═══ Extracted entries

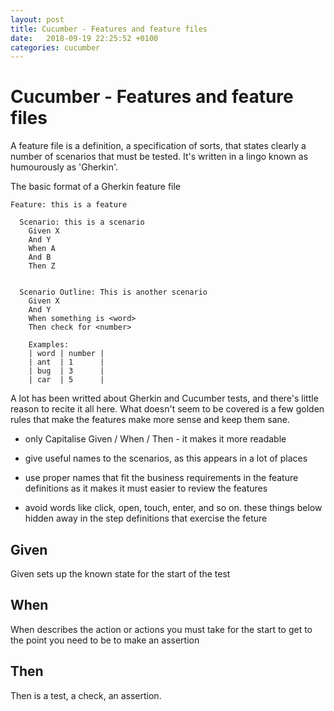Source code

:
 ```yaml
---
layout: post
title: Cucumber - Features and feature files
date:   2018-09-19 22:25:52 +0100
categories: cucumber
---
```

Cucumber - Features and feature files
==========================

A feature file is a definition, a specification of sorts, that states
clearly a number of scenarios that must be tested. It's written in a
lingo known as humourously as 'Gherkin'.

The basic format of a Gherkin feature file

    Feature: this is a feature

      Scenario: this is a scenario
        Given X
        And Y
        When A
        And B
        Then Z


      Scenario Outline: This is another scenario
        Given X
        And Y
        When something is <word>
        Then check for <number>
        
        Examples:
        | word | number |
        | ant  | 1      |
        | bug  | 3      |
        | car  | 5      |
        
        

A lot has been writted about Gherkin and Cucumber tests, and there's
little reason to recite it all here. What doesn't seem to be covered is
a few golden rules that make the features make more sense and keep them
sane.

-   only Capitalise Given / When / Then - it makes it more readable

-   give useful names to the scenarios, as this appears in a lot of
    places

-   use proper names that fit the business requirements in the feature
    definitions as it makes it must easier to review the features

-   avoid words like click, open, touch, enter, and so on. these things
    below hidden away in the step definitions that exercise the feture

Given
-----

Given sets up the known state for the start of the test

When
----

When describes the action or actions you must take for the start to get
to the point you need to be to make an assertion

Then
----

Then is a test, a check, an assertion.
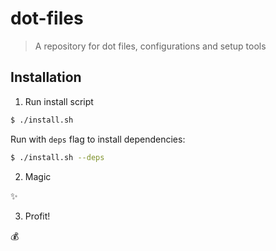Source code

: # dot-files

> A repository for dot files, configurations and setup tools

## Installation

1. Run install script

```sh
$ ./install.sh
```

Run with `deps` flag to install dependencies:

```sh
$ ./install.sh --deps
```

2. Magic

:sparkles:

3. Profit!

:moneybag:
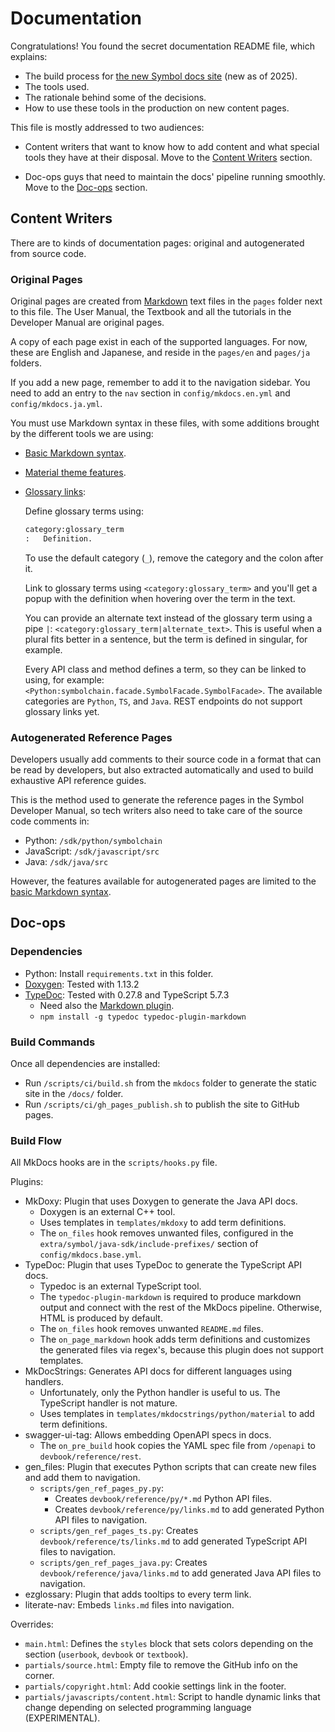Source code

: # Documentation

Congratulations! You found the secret documentation README file, which explains:

* The build process for [the new Symbol docs site](https://docs.symbol.dev) (new as of 2025).
* The tools used.
* The rationale behind some of the decisions.
* How to use these tools in the production on new content pages.

This file is mostly addressed to two audiences:

* Content writers that want to know how to add content and what special tools they have at their disposal.
    Move to the [Content Writers](#content-writers) section.

* Doc-ops guys that need to maintain the docs' pipeline running smoothly.
    Move to the [Doc-ops](#doc-ops) section.

## Content Writers

There are to kinds of documentation pages: original and autogenerated from source code.

### Original Pages

Original pages are created from [Markdown](https://www.markdownguide.org/) text files in the `pages` folder next to this file.
The User Manual, the Textbook and all the tutorials in the Developer Manual are original pages.

A copy of each page exist in each of the supported languages.
For now, these are English and Japanese, and reside in the `pages/en` and `pages/ja` folders.

If you add a new page, remember to add it to the navigation sidebar.
You need to add an entry to the `nav` section in `config/mkdocs.en.yml` and `config/mkdocs.ja.yml`.

You must use Markdown syntax in these files, with some additions brought by the different tools we are using:

* [Basic Markdown syntax](https://www.markdownguide.org/basic-syntax/).
* [Material theme features](https://squidfunk.github.io/mkdocs-material/reference/).
* [Glossary links](https://realtimeprojects.github.io/mkdocs-ezglossary/usage/definition/):

    Define glossary terms using:

    ```markdown
    category:glossary_term
    :   Definition.
    ```

    To use the default category (`_`), remove the category and the colon after it.

    Link to glossary terms using `<category:glossary_term>` and you'll get a popup with the definition when hovering
    over the term in the text.

    You can provide an alternate text instead of the glossary term using a pipe `|`:
    `<category:glossary_term|alternate_text>`.
    This is useful when a plural fits better in a sentence, but the term is defined in singular, for example.

    Every API class and method defines a term, so they can be linked to using, for example:
    `<Python:symbolchain.facade.SymbolFacade.SymbolFacade>`.
    The available categories are `Python`, `TS`, and `Java`.
    REST endpoints do not support glossary links yet.

### Autogenerated Reference Pages

Developers usually add comments to their source code in a format that can be read by developers,
but also extracted automatically and used to build exhaustive API reference guides.

This is the method used to generate the reference pages in the Symbol Developer Manual,
so tech writers also need to take care of the source code comments in:

* Python: `/sdk/python/symbolchain`
* JavaScript: `/sdk/javascript/src`
* Java: `/sdk/java/src`

However, the features available for autogenerated pages are limited to the
[basic Markdown syntax](https://www.markdownguide.org/basic-syntax/).

## Doc-ops

### Dependencies

* Python: Install `requirements.txt` in this folder.
* [Doxygen](https://www.doxygen.nl/): Tested with 1.13.2
* [TypeDoc](https://typedoc.org/): Tested with 0.27.8 and TypeScript 5.7.3
    * Need also the [Markdown plugin](https://typedoc-plugin-markdown.org/).
    * `npm install -g typedoc typedoc-plugin-markdown`

### Build Commands

Once all dependencies are installed:

* Run `/scripts/ci/build.sh` from the `mkdocs` folder to generate the static site in the `/docs/` folder.
* Run `/scripts/ci/gh_pages_publish.sh` to publish the site to GitHub pages.

### Build Flow

All MkDocs hooks are in the `scripts/hooks.py` file.

Plugins:

* MkDoxy: Plugin that uses Doxygen to generate the Java API docs.
    * Doxygen is an external C++ tool.
    * Uses templates in `templates/mkdoxy` to add term definitions.
    * The `on_files` hook removes unwanted files, configured in the `extra/symbol/java-sdk/include-prefixes/` section of `config/mkdocs.base.yml`.
* TypeDoc: Plugin that uses TypeDoc to generate the TypeScript API docs.
    * Typedoc is an external TypeScript tool.
    * The `typedoc-plugin-markdown` is required to produce markdown output and connect with the rest of the MkDocs pipeline.
        Otherwise, HTML is produced by default.
    * The `on_files` hook removes unwanted `README.md` files.
    * The `on_page_markdown` hook adds term definitions and customizes the generated files via regex's, because this plugin does not support templates.
* MkDocStrings: Generates API docs for different languages using handlers.
    * Unfortunately, only the Python handler is useful to us. The TypeScript handler is not mature.
    * Uses templates in `templates/mkdocstrings/python/material` to add term definitions.
* swagger-ui-tag: Allows embedding OpenAPI specs in docs.
    * The `on_pre_build` hook copies the YAML spec file from `/openapi` to `devbook/reference/rest`.
* gen_files: Plugin that executes Python scripts that can create new files and add them to navigation.
    * `scripts/gen_ref_pages_py.py`:
        * Creates `devbook/reference/py/*.md` Python API files.
        * Creates `devbook/reference/py/links.md` to add generated Python API files to navigation.
    * `scripts/gen_ref_pages_ts.py`: Creates `devbook/reference/ts/links.md` to add generated TypeScript API files to navigation.
    * `scripts/gen_ref_pages_java.py`: Creates `devbook/reference/java/links.md` to add generated Java API files to navigation.
* ezglossary: Plugin that adds tooltips to every term link.
* literate-nav: Embeds `links.md` files into navigation.

Overrides:

* `main.html`: Defines the `styles` block that sets colors depending on the section (`userbook`, `devbook` or `textbook`).
* `partials/source.html`: Empty file to remove the GitHub info on the corner.
* `partials/copyright.html`: Add cookie settings link in the footer.
* `partials/javascripts/content.html`: Script to handle dynamic links that change depending on selected programming language (EXPERIMENTAL).
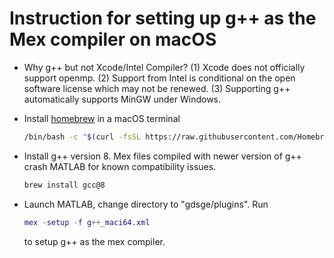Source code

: # Instruction for setting up g++ as the Mex compiler on macOS

- Why g++ but not Xcode/Intel Compiler? (1) Xcode does not officially support openmp. (2) Support from Intel is conditional on the open software license which may not be renewed. (3) Supporting g++ automatically supports MinGW under Windows.

- Install [homebrew](https://brew.sh/) in a macOS terminal

  ```bash
  /bin/bash -c "$(curl -fsSL https://raw.githubusercontent.com/Homebrew/install/HEAD/install.sh)"
  ```

- Install g++ version 8. Mex files compiled with newer version of g++ crash MATLAB for known compatibility issues.
  ```bash
  brew install gcc@8
  ```

- Launch MATLAB, change directory to "gdsge/plugins". Run
  ```matlab
  mex -setup -f g++_maci64.xml
  ```

  to  setup g++ as the mex compiler.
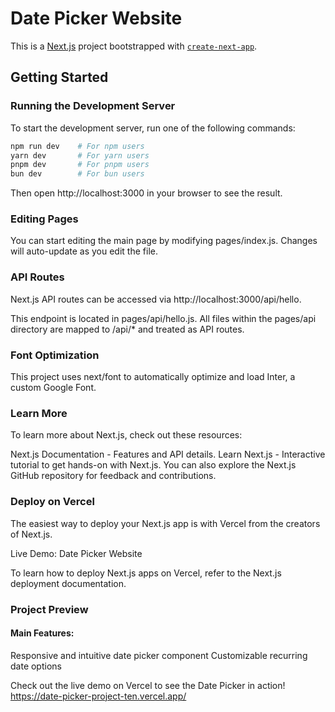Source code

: # Date Picker Website

This is a [Next.js](https://nextjs.org/) project bootstrapped with [`create-next-app`](https://github.com/vercel/next.js/tree/canary/packages/create-next-app).

## Getting Started

### Running the Development Server

To start the development server, run one of the following commands:

```bash
npm run dev    # For npm users
yarn dev       # For yarn users
pnpm dev       # For pnpm users
bun dev        # For bun users
```
Then open http://localhost:3000 in your browser to see the result.

### Editing Pages
You can start editing the main page by modifying pages/index.js. Changes will auto-update as you edit the file.

### API Routes
Next.js API routes can be accessed via http://localhost:3000/api/hello.

This endpoint is located in pages/api/hello.js. All files within the pages/api directory are mapped to /api/* and treated as API routes.

### Font Optimization
This project uses next/font to automatically optimize and load Inter, a custom Google Font.

### Learn More
To learn more about Next.js, check out these resources:

Next.js Documentation - Features and API details.
Learn Next.js - Interactive tutorial to get hands-on with Next.js.
You can also explore the Next.js GitHub repository for feedback and contributions.

### Deploy on Vercel
The easiest way to deploy your Next.js app is with Vercel from the creators of Next.js.

Live Demo: Date Picker Website

To learn how to deploy Next.js apps on Vercel, refer to the Next.js deployment documentation.

### Project Preview
#### Main Features:
Responsive and intuitive date picker component
Customizable recurring date options

Check out the live demo on Vercel to see the Date Picker in action!
https://date-picker-project-ten.vercel.app/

══════

> **Task details**
Print, exactly, each line above from the one with "in the feature" to the one with "Congratulations! You found", end lines included. Leave pictures out of it.

> **Result for this task**
-   use proper names that fit the business requirements in the feature
    definitions as it makes it must easier to review the features

-   avoid words like click, open, touch, enter, and so on. these things
    below hidden away in the step definitions that exercise the feture

Given
-----

Given sets up the known state for the start of the test

When
----

When describes the action or actions you must take for the start to get
to the point you need to be to make an assertion

Then
----

Then is a test, a check, an assertion.
Source code

: # dot-files

> A repository for dot files, configurations and setup tools

## Installation

1. Run install script

```sh
$ ./install.sh
```

Run with `deps` flag to install dependencies:

```sh
$ ./install.sh --deps
```

2. Magic

:sparkles:

3. Profit!

:moneybag:
Source code

: # Documentation

Congratulations! You found the secret documentation README file, which explains:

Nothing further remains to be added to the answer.